M. K. « Le Togo et le village de Bambouaka, un village très étalé, de 5 à 6000 habitants. C’est un jeune, François Yendar-Kombate, que je connaissais par des amis, qui m’a invité à venir voir sur place. Je suis alors parti en repérage, j’ai parlé avec le chef du village, qui a réuni les notables, je leur ai parlé de cette plante qui purifiait l’eau. Je suis tombé sur un livre du Dr Folkard, un Anglais, qui a fait des études au Malawi, en 1992, sur le moringa ; en poussant les recherches, j’ai vu que cette plante avait donné lieu à des publications de l’Université de Lausanne. Originaire d’Inde, elle poussait aussi en Afrique mais on connaissait ici seulement ses vertus de complément alimentaire, avec les jeunes feuilles qui se consomment comme des épinards »

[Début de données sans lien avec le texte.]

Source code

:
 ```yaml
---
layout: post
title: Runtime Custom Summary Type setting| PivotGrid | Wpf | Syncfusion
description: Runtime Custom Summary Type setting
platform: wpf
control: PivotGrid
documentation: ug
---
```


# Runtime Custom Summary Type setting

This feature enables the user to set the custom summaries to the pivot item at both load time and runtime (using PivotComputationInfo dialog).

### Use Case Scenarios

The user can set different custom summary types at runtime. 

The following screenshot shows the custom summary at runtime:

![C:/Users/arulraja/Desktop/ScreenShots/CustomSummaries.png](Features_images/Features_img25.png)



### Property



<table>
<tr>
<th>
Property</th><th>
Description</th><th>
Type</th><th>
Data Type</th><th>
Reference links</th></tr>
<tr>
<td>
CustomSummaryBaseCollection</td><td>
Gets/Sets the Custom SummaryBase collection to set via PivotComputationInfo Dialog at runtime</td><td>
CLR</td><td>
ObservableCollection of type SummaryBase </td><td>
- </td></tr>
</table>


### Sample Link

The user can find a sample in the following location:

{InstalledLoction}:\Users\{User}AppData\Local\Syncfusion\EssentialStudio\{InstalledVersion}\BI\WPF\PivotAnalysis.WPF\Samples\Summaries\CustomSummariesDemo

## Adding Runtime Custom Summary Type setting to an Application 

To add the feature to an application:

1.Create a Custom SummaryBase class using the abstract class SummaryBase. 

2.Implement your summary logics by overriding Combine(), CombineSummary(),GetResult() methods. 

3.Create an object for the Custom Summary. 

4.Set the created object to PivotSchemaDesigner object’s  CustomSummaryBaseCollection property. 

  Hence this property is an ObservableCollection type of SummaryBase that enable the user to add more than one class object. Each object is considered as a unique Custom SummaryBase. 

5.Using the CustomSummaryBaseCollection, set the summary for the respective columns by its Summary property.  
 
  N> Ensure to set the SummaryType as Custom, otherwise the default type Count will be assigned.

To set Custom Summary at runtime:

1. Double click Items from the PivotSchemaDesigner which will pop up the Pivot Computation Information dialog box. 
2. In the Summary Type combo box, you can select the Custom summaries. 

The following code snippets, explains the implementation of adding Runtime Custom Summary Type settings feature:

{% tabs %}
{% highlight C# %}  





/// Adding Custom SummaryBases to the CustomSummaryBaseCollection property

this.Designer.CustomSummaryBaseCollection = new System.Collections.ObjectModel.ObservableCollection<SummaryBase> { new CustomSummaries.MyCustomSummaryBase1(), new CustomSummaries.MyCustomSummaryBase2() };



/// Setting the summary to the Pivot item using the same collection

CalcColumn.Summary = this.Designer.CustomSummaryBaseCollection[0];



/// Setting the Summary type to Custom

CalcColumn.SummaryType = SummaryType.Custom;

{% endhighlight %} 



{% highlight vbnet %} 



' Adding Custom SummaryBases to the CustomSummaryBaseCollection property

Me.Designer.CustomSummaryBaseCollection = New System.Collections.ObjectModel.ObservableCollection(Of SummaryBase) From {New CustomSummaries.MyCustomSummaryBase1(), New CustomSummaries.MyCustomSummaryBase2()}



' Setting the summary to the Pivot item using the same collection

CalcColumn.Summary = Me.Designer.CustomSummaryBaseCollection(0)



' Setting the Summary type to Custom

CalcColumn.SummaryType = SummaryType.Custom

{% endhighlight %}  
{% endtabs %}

F. C. Quelle partie de la plante sert à purifier l’eau ?
M. K. « Les graines ; l’arbre pousse très vite ; ceux que l’on a plantés il y a deux ans ont déjà trois quatre mètres. On a séparé le champ en deux ; d’un côté on récolte les jeunes pousses qui servent de complément alimentaire, et de l’autre, les graines, une vingtaine dans chaque gousse, qui ressemblent à de gros haricots. Les graines se présentent comme des petites noisettes ; une fois décortiquées, on les écrase en poudre et on les mélange avec l’eau ; par décantation, elles agissent un peu comme le sulfate d’alumine.»

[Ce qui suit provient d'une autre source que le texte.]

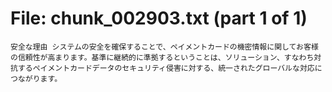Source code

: ﻿# File: chunk_002903.txt (part 1 of 1)
```
安全な理由 システムの安全を確保することで、ペイメントカードの機密情報に関してお客様の信頼性が高まります。基準に継続的に準拠するということは、ソリューション、すなわち対抗するペイメントカードデータのセキュリティ侵害に対する、統一されたグローバルな対応につながります。
```

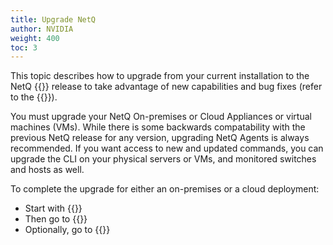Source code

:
 ```yaml
---
title: Upgrade NetQ
author: NVIDIA
weight: 400
toc: 3
---
```

This topic describes how to upgrade from your current installation to the NetQ {{<version>}} release to take advantage of new capabilities and bug fixes (refer to the {{<link title="NVIDIA Cumulus NetQ 4.2 Release Notes" text="release notes">}}).

You must upgrade your NetQ On-premises or Cloud Appliances or virtual machines (VMs). While there is some backwards compatability with the previous NetQ release for any version, upgrading NetQ Agents is always recommended. If you want access to new and updated commands, you can upgrade the CLI on your physical servers or VMs, and monitored switches and hosts as well.

To complete the upgrade for either an on-premises or a cloud deployment:

- Start with {{<link title="Upgrade NetQ Appliances and Virtual Machines">}}
- Then go to {{<link title="Upgrade NetQ Agents">}}
- Optionally, go to {{<link title="Upgrade NetQ CLI">}}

F. C. Vous continuez à aller sur place ?
M. K. « Régulièrement, car il est important d’assurer un suivi, et notre travail n’est pas terminé. La culture du moringa peut rapporter au village . Nous voulons confier la poursuite de notre projet à une association de femmes qui gérera toutes les étapes du semi à la récolte et à la transformation des feuilles de moringa jusqu’à la vente des produits sur le marché. Cette autonomie sera inculquée aussi par les maîtres du village aux enfants scolarisés. C’est une des raisons qui nous a poussé à construire une école en brique, et à faire parvenir des petites fournitures scolaires. Dans l’association, nous avons aussi une opticienne, ce qui nous a permis de récupérer des lunettes, et d’appareiller une cinquantaine de déficients visuels.»
F. C. Pourquoi avoir choisi le Togo pour mener vos actions, et pas le Congo, votre pays d’origine ?

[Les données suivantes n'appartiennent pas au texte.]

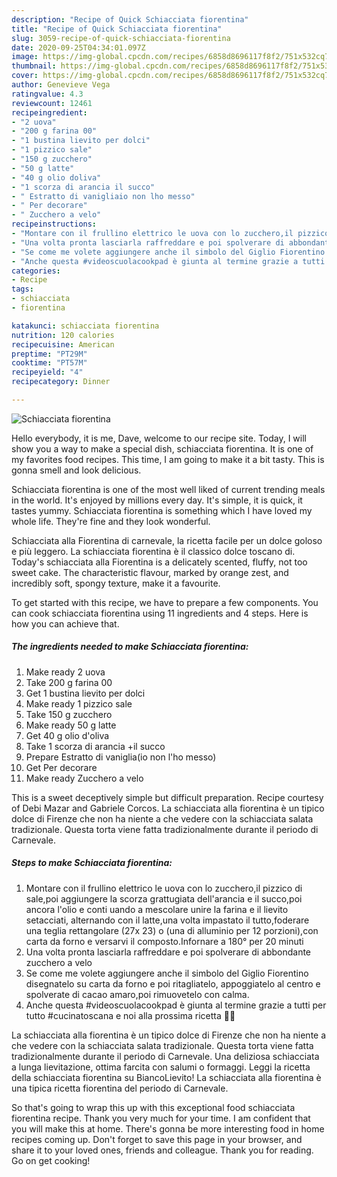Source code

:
 ```yaml
---
description: "Recipe of Quick Schiacciata fiorentina"
title: "Recipe of Quick Schiacciata fiorentina"
slug: 3059-recipe-of-quick-schiacciata-fiorentina
date: 2020-09-25T04:34:01.097Z
image: https://img-global.cpcdn.com/recipes/6858d8696117f8f2/751x532cq70/schiacciata-fiorentina-recipe-main-photo.jpg
thumbnail: https://img-global.cpcdn.com/recipes/6858d8696117f8f2/751x532cq70/schiacciata-fiorentina-recipe-main-photo.jpg
cover: https://img-global.cpcdn.com/recipes/6858d8696117f8f2/751x532cq70/schiacciata-fiorentina-recipe-main-photo.jpg
author: Genevieve Vega
ratingvalue: 4.3
reviewcount: 12461
recipeingredient:
- "2 uova"
- "200 g farina 00"
- "1 bustina lievito per dolci"
- "1 pizzico sale"
- "150 g zucchero"
- "50 g latte"
- "40 g olio doliva"
- "1 scorza di arancia il succo"
- " Estratto di vanigliaio non lho messo"
- " Per decorare"
- " Zucchero a velo"
recipeinstructions:
- "Montare con il frullino elettrico le uova con lo zucchero,il pizzico di sale,poi aggiungere la scorza grattugiata dell&#39;arancia e il succo,poi ancora l&#39;olio e conti uando a mescolare unire la farina e il lievito setacciati, alternando con il latte,una volta impastato il tutto,foderare una teglia rettangolare (27x 23) o (una di alluminio per 12 porzioni),con carta da forno e versarvi il composto.Infornare a 180° per 20 minuti"
- "Una volta pronta lasciarla raffreddare e poi spolverare di abbondante zucchero a velo"
- "Se come me volete aggiungere anche il simbolo del Giglio Fiorentino disegnatelo su carta da forno e poi ritagliatelo, appoggiatelo al centro e spolverate di cacao amaro,poi rimuovetelo con calma."
- "Anche questa #videoscuolacookpad è giunta al termine grazie a tutti per tutto #cucinatoscana e noi alla prossima ricetta 👩‍🍳"
categories:
- Recipe
tags:
- schiacciata
- fiorentina

katakunci: schiacciata fiorentina 
nutrition: 120 calories
recipecuisine: American
preptime: "PT29M"
cooktime: "PT57M"
recipeyield: "4"
recipecategory: Dinner

---
```



![Schiacciata fiorentina](https://img-global.cpcdn.com/recipes/6858d8696117f8f2/751x532cq70/schiacciata-fiorentina-recipe-main-photo.jpg)

Hello everybody, it is me, Dave, welcome to our recipe site. Today, I will show you a way to make a special dish, schiacciata fiorentina. It is one of my favorites food recipes. This time, I am going to make it a bit tasty. This is gonna smell and look delicious.

Schiacciata fiorentina is one of the most well liked of current trending meals in the world. It's enjoyed by millions every day. It's simple, it is quick, it tastes yummy. Schiacciata fiorentina is something which I have loved my whole life. They're fine and they look wonderful.

Schiacciata alla Fiorentina di carnevale, la ricetta facile per un dolce goloso e più leggero. La schiacciata fiorentina è il classico dolce toscano di. Today&#39;s schiacciata alla Fiorentina is a delicately scented, fluffy, not too sweet cake. The characteristic flavour, marked by orange zest, and incredibly soft, spongy texture, make it a favourite.


To get started with this recipe, we have to prepare a few components. You can cook schiacciata fiorentina using 11 ingredients and 4 steps. Here is how you can achieve that.

<!--inarticleads1-->

##### The ingredients needed to make Schiacciata fiorentina:

1. Make ready 2 uova
1. Take 200 g farina 00
1. Get 1 bustina lievito per dolci
1. Make ready 1 pizzico sale
1. Take 150 g zucchero
1. Make ready 50 g latte
1. Get 40 g olio d&#39;oliva
1. Take 1 scorza di arancia +il succo
1. Prepare  Estratto di vaniglia(io non l&#39;ho messo)
1. Get  Per decorare
1. Make ready  Zucchero a velo


This is a sweet deceptively simple but difficult preparation. Recipe courtesy of Debi Mazar and Gabriele Corcos. La schiacciata alla fiorentina è un tipico dolce di Firenze che non ha niente a che vedere con la schiacciata salata tradizionale. Questa torta viene fatta tradizionalmente durante il periodo di Carnevale. 

<!--inarticleads2-->

##### Steps to make Schiacciata fiorentina:

1. Montare con il frullino elettrico le uova con lo zucchero,il pizzico di sale,poi aggiungere la scorza grattugiata dell&#39;arancia e il succo,poi ancora l&#39;olio e conti uando a mescolare unire la farina e il lievito setacciati, alternando con il latte,una volta impastato il tutto,foderare una teglia rettangolare (27x 23) o (una di alluminio per 12 porzioni),con carta da forno e versarvi il composto.Infornare a 180° per 20 minuti
1. Una volta pronta lasciarla raffreddare e poi spolverare di abbondante zucchero a velo
1. Se come me volete aggiungere anche il simbolo del Giglio Fiorentino disegnatelo su carta da forno e poi ritagliatelo, appoggiatelo al centro e spolverate di cacao amaro,poi rimuovetelo con calma.
1. Anche questa #videoscuolacookpad è giunta al termine grazie a tutti per tutto #cucinatoscana e noi alla prossima ricetta 👩‍🍳


La schiacciata alla fiorentina è un tipico dolce di Firenze che non ha niente a che vedere con la schiacciata salata tradizionale. Questa torta viene fatta tradizionalmente durante il periodo di Carnevale. Una deliziosa schiacciata a lunga lievitazione, ottima farcita con salumi o formaggi. Leggi la ricetta della schiacciata fiorentina su BiancoLievito! La schiacciata alla fiorentina è una tipica ricetta fiorentina del periodo di Carnevale. 

So that's going to wrap this up with this exceptional food schiacciata fiorentina recipe. Thank you very much for your time. I am confident that you will make this at home. There's gonna be more interesting food in home recipes coming up. Don't forget to save this page in your browser, and share it to your loved ones, friends and colleague. Thank you for reading. Go on get cooking!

M. K . « L’Afrique a d’énormes besoins. Ayant eu la chance de pouvoir venir en France, j’ai voulu rendre cette chance, et me suis dit « que pouvais-je faire pour aider les autres ? » Bien sûr, ça aurait pu être au Congo, un pays auquel je reste très attaché, et où vit toujours ma sœur. Mais ça aurait pu poser des problèmes. C’est plus sain de travailler avec un autre pays que mon pays d’origine…»
Entretien réalisé par François Charmot dans sa boutique
« D’un pavé à l’autre », 19 rue Tatin à Louviers.
Michel Kalonji l’avoue sans peine : Il n’est pas un grand lecteur. « Ah si, rectifie-t-il, il y a un sujet qui m’intéresse et me passionne : l’aviation. J’ai essayé de piloter, mais j’ai arrêté, car c’est trop onéreux. Mais j’aime tout ce qui vole… »
L’air et l’eau ! Michel est aussi un grand adepte de la plongée sous-marine. Mais sa vraie nature le pousse à l’aventure et la découverte. « J’adore les voyages. L’envie d’aller et de connaître les autres. C’est plus compliqué avec les enfants, mais avec mon épouse on recherche l’authentique, loin des grands hôtels et des itinéraires balisés… »
Ayant relu « Tintin au Congo » Michel Kalonji n’a pas aimé la vision « un peu colonialiste » que ce fils d’opposant à Mobutu (son père avait même projeté un coup d’Etat contre le dictateur en 1978) n’avait pas perçue à la première lecture, lorsqu’il était enfant. Une forme de racisme que Michel a souvent cotoyé en France, jusque dans le milieu du travail. Avec par exemple des propositions d’emploi qui s’envolent au dernier moment, sans autre forme d’explication, et bien que vous ayez réussi avec brio les tests de sélection.
Cet été, les vacances ne seront pas très… exotiques. « En Ardèche, sur les bords du Rhône, au pays de ma femme. » Mais Michel nourrit toujours un rêve entêtant : « Prendre l’avion pour Kinshasa en famille et faire en 4 x 4 les 1 000 km qui nous conduiront jusque chez ma sœur… » Ainsi les enfants découvriront eux aussi un autre monde. Celui de leurs aïeux.